Additionally, its implementation is trivial:

  • Adding new commands is pretty straightforward with cobra (the cli lib used in rpk)
  • New config fields need to be added to the yaml file, and loaded into the Config struct, which is done with go's field tags and the go-yaml library.
  • The most involved part is identifying which checks, tuners and seastar flags should be disabled with the development mode, and how to undo production mode changes made to the machine if the user should decide that they want to run in development mode after all (see the unresolved questions section).

Alternatives considered

  1. Having 2 separate services, one which doesn't allow further configuration, and a template service that allows the user to override the default (production) config passing flags to the ExecStart command (e.g. systemctl start [email protected]). This alternative, although it makes it straightforward to start redpanda in development mode with systemd, requires us to have 2 different service files, which can be inconvenient for some users, and doesn't allow for installing/ uninstalling files (like the default coredump script), which rpk mode does.

  2. Having 2 different packages, one for dev mode, which doesn't install the systemd coredump script, and a production one that runs redpanda with --lock-memory true and the coredump script. This alternative could be very confusing for users, and adds a lot of overhead to our current packaging and installation process, since we'd have to maintain 2 packages with minimal - albeit fundamental - differences.

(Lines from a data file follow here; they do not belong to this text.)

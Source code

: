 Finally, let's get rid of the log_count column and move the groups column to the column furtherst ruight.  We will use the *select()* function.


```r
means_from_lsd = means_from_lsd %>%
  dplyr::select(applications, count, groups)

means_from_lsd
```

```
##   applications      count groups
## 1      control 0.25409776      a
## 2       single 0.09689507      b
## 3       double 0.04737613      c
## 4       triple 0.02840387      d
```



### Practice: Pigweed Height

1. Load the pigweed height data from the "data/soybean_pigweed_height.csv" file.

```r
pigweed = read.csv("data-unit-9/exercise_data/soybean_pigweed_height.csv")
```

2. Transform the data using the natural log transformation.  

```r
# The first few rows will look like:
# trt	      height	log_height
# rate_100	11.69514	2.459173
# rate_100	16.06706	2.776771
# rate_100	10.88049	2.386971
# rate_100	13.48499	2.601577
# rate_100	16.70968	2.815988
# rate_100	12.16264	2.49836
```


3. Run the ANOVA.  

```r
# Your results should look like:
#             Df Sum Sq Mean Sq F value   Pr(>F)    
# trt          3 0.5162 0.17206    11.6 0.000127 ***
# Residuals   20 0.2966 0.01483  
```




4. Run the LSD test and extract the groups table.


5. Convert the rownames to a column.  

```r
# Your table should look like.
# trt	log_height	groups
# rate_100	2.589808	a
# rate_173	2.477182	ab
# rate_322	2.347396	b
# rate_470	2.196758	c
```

  3. Detecting which features it makes sense to activate, and which tuners rpk should run, based on the environment's resources at the moment of execution. This would be a 100% hands-free experience for the user, but it's a more involved solution that could take more than the time we have before redpanda's first release deadline (1 week at the time of writing). It should however be re-evaluated in the near future since it could greatly improve the user experience.

  4. Having only one new field, developer_mode, and a new flag --developer-mode for rpk's tune, start, and check commands. This alternative was discarded in favor of more fine-grained control over which features and tuners should be toggled on or off.

Unresolved questions

Should redpanda store the current machine's relevant state before switching to developer mode, so it can reliably roll the changes back?